» PROBLEM REQUIREMENTS: Each line below needs to be returned exactly. Skip any picture.

....

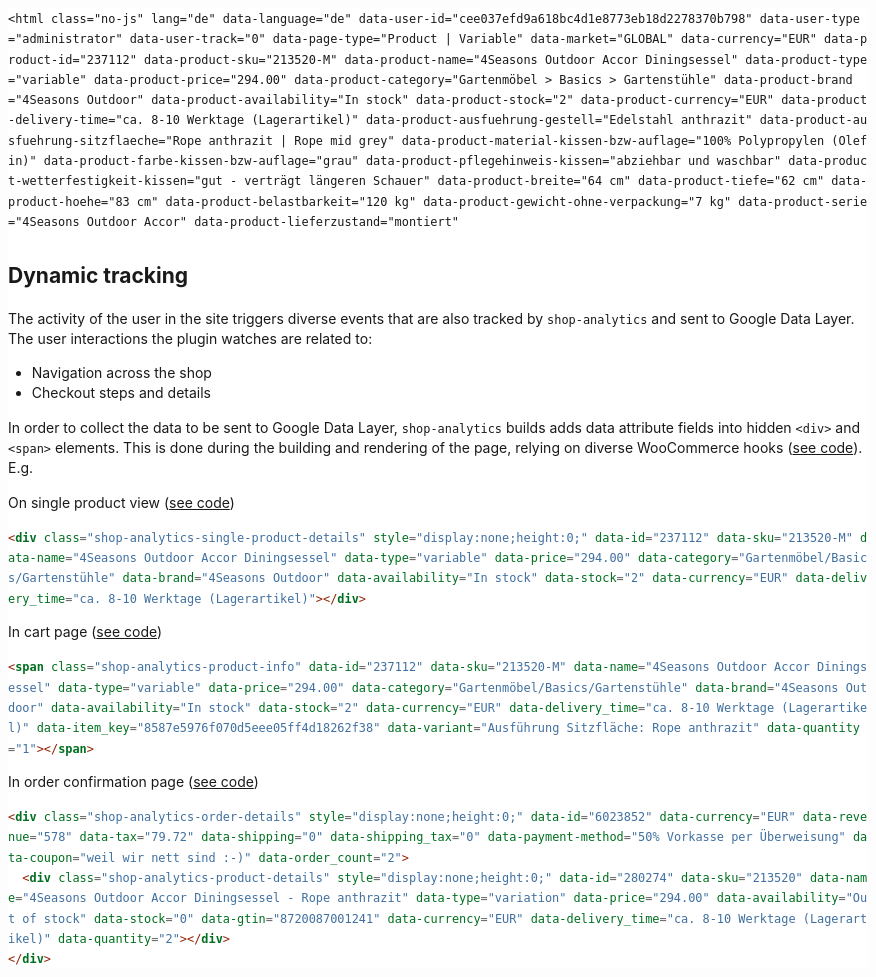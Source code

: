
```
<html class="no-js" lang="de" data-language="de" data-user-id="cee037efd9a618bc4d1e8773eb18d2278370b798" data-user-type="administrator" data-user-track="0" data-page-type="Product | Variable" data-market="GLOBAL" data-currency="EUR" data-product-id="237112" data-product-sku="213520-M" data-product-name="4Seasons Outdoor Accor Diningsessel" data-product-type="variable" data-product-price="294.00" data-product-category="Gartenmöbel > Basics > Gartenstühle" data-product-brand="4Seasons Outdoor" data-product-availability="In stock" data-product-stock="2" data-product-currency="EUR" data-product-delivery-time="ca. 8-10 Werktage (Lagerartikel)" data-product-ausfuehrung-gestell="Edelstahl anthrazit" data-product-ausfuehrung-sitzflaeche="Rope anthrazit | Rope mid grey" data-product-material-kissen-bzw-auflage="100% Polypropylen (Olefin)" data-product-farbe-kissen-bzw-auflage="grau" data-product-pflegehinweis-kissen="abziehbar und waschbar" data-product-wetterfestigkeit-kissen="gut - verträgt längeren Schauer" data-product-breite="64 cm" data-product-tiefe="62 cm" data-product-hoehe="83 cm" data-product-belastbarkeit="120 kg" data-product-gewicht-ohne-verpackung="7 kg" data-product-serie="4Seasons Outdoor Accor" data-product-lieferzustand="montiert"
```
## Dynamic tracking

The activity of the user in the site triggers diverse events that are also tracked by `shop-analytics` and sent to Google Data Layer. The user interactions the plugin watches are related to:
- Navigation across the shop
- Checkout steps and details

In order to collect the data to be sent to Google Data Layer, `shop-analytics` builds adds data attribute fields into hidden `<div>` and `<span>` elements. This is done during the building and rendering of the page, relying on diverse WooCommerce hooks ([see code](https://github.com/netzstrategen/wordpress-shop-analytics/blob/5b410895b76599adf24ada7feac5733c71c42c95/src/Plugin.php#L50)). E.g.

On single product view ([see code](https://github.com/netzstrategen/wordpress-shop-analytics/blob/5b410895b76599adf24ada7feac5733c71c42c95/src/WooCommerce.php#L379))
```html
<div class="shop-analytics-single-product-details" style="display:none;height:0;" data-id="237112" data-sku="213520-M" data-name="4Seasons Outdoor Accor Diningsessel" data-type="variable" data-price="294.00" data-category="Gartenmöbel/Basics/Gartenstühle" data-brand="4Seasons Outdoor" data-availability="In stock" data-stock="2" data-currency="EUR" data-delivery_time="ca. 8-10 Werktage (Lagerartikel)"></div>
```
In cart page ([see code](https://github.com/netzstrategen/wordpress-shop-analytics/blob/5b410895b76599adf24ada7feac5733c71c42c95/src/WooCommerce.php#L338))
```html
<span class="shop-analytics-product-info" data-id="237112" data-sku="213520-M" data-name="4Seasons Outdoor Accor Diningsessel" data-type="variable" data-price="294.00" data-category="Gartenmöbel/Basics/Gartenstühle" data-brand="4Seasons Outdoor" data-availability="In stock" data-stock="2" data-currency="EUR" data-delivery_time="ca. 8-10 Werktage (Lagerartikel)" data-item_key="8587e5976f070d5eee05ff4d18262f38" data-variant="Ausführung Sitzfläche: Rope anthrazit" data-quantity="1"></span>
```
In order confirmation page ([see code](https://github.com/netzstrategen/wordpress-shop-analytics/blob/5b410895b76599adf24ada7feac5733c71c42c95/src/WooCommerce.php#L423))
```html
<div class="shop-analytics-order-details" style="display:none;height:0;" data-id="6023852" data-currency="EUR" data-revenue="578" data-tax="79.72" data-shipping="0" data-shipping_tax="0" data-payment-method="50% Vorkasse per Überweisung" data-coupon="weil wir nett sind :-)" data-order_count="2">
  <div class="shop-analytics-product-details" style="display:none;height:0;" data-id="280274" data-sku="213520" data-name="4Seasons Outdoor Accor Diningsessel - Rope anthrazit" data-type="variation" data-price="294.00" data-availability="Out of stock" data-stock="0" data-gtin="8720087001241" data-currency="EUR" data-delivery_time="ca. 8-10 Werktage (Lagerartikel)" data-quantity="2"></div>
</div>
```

....

» SOLUTION:
Source code

:
```
<html class="no-js" lang="de" data-language="de" data-user-id="cee037efd9a618bc4d1e8773eb18d2278370b798" data-user-type="administrator" data-user-track="0" data-page-type="Product | Variable" data-market="GLOBAL" data-currency="EUR" data-product-id="237112" data-product-sku="213520-M" data-product-name="4Seasons Outdoor Accor Diningsessel" data-product-type="variable" data-product-price="294.00" data-product-category="Gartenmöbel > Basics > Gartenstühle" data-product-brand="4Seasons Outdoor" data-product-availability="In stock" data-product-stock="2" data-product-currency="EUR" data-product-delivery-time="ca. 8-10 Werktage (Lagerartikel)" data-product-ausfuehrung-gestell="Edelstahl anthrazit" data-product-ausfuehrung-sitzflaeche="Rope anthrazit | Rope mid grey" data-product-material-kissen-bzw-auflage="100% Polypropylen (Olefin)" data-product-farbe-kissen-bzw-auflage="grau" data-product-pflegehinweis-kissen="abziehbar und waschbar" data-product-wetterfestigkeit-kissen="gut - verträgt längeren Schauer" data-product-breite="64 cm" data-product-tiefe="62 cm" data-product-hoehe="83 cm" data-product-belastbarkeit="120 kg" data-product-gewicht-ohne-verpackung="7 kg" data-product-serie="4Seasons Outdoor Accor" data-product-lieferzustand="montiert"
```
## Dynamic tracking

The activity of the user in the site triggers diverse events that are also tracked by `shop-analytics` and sent to Google Data Layer. The user interactions the plugin watches are related to:
- Navigation across the shop
- Checkout steps and details

In order to collect the data to be sent to Google Data Layer, `shop-analytics` builds adds data attribute fields into hidden `<div>` and `<span>` elements. This is done during the building and rendering of the page, relying on diverse WooCommerce hooks ([see code](https://github.com/netzstrategen/wordpress-shop-analytics/blob/5b410895b76599adf24ada7feac5733c71c42c95/src/Plugin.php#L50)). E.g.

On single product view ([see code](https://github.com/netzstrategen/wordpress-shop-analytics/blob/5b410895b76599adf24ada7feac5733c71c42c95/src/WooCommerce.php#L379))
```html
<div class="shop-analytics-single-product-details" style="display:none;height:0;" data-id="237112" data-sku="213520-M" data-name="4Seasons Outdoor Accor Diningsessel" data-type="variable" data-price="294.00" data-category="Gartenmöbel/Basics/Gartenstühle" data-brand="4Seasons Outdoor" data-availability="In stock" data-stock="2" data-currency="EUR" data-delivery_time="ca. 8-10 Werktage (Lagerartikel)"></div>
```
In cart page ([see code](https://github.com/netzstrategen/wordpress-shop-analytics/blob/5b410895b76599adf24ada7feac5733c71c42c95/src/WooCommerce.php#L338))
```html
<span class="shop-analytics-product-info" data-id="237112" data-sku="213520-M" data-name="4Seasons Outdoor Accor Diningsessel" data-type="variable" data-price="294.00" data-category="Gartenmöbel/Basics/Gartenstühle" data-brand="4Seasons Outdoor" data-availability="In stock" data-stock="2" data-currency="EUR" data-delivery_time="ca. 8-10 Werktage (Lagerartikel)" data-item_key="8587e5976f070d5eee05ff4d18262f38" data-variant="Ausführung Sitzfläche: Rope anthrazit" data-quantity="1"></span>
```
In order confirmation page ([see code](https://github.com/netzstrategen/wordpress-shop-analytics/blob/5b410895b76599adf24ada7feac5733c71c42c95/src/WooCommerce.php#L423))
```html
<div class="shop-analytics-order-details" style="display:none;height:0;" data-id="6023852" data-currency="EUR" data-revenue="578" data-tax="79.72" data-shipping="0" data-shipping_tax="0" data-payment-method="50% Vorkasse per Überweisung" data-coupon="weil wir nett sind :-)" data-order_count="2">
  <div class="shop-analytics-product-details" style="display:none;height:0;" data-id="280274" data-sku="213520" data-name="4Seasons Outdoor Accor Diningsessel - Rope anthrazit" data-type="variation" data-price="294.00" data-availability="Out of stock" data-stock="0" data-gtin="8720087001241" data-currency="EUR" data-delivery_time="ca. 8-10 Werktage (Lagerartikel)" data-quantity="2"></div>
</div>
```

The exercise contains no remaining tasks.